### Exercise prompt
Check every line of the records below for the string "ClearResources", then report only how many lines have it.

### Data records

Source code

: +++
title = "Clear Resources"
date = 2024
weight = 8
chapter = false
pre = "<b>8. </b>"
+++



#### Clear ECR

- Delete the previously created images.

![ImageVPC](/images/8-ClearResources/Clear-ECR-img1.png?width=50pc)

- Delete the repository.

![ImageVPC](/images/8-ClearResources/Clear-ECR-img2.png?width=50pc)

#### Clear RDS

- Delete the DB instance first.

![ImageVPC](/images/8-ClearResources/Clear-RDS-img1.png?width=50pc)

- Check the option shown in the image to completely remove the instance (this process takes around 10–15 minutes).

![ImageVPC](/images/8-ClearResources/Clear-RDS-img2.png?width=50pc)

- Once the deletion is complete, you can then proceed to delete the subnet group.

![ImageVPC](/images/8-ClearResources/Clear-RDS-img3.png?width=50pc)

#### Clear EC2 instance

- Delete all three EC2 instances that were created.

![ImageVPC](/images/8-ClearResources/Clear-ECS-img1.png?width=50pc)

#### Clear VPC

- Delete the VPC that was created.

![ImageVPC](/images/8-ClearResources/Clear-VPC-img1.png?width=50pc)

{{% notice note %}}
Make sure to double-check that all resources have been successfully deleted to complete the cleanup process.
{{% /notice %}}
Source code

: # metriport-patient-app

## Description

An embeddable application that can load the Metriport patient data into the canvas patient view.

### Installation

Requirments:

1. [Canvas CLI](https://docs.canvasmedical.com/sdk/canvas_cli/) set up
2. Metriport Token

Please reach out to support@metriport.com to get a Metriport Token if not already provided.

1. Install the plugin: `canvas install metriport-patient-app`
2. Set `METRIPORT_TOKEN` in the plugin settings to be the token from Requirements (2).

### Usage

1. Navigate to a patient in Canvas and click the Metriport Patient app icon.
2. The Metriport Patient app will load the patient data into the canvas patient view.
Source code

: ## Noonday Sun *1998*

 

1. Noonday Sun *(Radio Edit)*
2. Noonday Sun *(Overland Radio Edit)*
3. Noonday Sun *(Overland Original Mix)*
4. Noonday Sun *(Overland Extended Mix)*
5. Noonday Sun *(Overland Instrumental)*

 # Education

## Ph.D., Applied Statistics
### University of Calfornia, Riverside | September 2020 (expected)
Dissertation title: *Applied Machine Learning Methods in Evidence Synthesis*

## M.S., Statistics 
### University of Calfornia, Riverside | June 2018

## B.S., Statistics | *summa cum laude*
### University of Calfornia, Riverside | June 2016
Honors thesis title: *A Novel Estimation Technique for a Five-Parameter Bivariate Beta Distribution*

### Written solution
7